══ Supplied information ══

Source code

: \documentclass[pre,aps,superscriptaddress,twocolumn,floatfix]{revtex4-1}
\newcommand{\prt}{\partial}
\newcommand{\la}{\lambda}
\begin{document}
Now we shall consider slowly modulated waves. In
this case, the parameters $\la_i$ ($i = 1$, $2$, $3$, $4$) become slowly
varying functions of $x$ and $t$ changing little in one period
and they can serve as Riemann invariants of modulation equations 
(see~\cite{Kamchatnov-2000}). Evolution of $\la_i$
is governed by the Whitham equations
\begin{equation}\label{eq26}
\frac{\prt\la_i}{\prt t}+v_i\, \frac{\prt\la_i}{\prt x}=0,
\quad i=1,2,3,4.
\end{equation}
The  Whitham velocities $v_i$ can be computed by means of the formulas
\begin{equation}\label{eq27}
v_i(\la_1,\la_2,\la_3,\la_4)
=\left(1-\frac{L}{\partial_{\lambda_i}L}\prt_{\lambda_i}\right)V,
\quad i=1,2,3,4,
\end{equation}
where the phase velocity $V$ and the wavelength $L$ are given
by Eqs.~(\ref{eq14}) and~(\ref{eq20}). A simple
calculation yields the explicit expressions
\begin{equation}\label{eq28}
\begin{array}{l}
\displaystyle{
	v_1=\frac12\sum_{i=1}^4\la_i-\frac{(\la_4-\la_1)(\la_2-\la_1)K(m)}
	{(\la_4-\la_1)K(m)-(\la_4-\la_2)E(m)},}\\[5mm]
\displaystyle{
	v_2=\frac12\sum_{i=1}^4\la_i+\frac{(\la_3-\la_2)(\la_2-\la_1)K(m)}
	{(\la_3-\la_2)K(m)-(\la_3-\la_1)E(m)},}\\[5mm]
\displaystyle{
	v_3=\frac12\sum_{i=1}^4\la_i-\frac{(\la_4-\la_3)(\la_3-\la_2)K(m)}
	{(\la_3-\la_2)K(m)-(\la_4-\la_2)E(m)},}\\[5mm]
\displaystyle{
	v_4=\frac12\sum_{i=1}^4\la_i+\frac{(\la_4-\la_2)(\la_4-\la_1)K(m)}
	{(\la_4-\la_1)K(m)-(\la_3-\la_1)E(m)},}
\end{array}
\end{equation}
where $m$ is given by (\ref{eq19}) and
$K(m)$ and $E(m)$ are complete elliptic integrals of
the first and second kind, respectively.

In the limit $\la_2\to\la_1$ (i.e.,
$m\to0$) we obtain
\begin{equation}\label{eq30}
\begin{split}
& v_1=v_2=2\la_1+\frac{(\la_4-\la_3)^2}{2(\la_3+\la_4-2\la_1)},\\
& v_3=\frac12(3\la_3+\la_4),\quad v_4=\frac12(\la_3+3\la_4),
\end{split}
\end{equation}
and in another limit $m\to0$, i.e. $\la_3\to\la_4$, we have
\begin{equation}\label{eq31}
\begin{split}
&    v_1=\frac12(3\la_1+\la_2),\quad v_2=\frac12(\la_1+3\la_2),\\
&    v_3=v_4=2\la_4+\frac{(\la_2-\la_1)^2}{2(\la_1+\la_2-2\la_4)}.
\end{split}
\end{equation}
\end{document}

═══

Exercise: Where a line of the data includes the string "label", list that line.

Answer box:
\begin{equation}\label{eq26}
\begin{equation}\label{eq27}
\begin{equation}\label{eq28}
\begin{equation}\label{eq30}
\begin{equation}\label{eq31}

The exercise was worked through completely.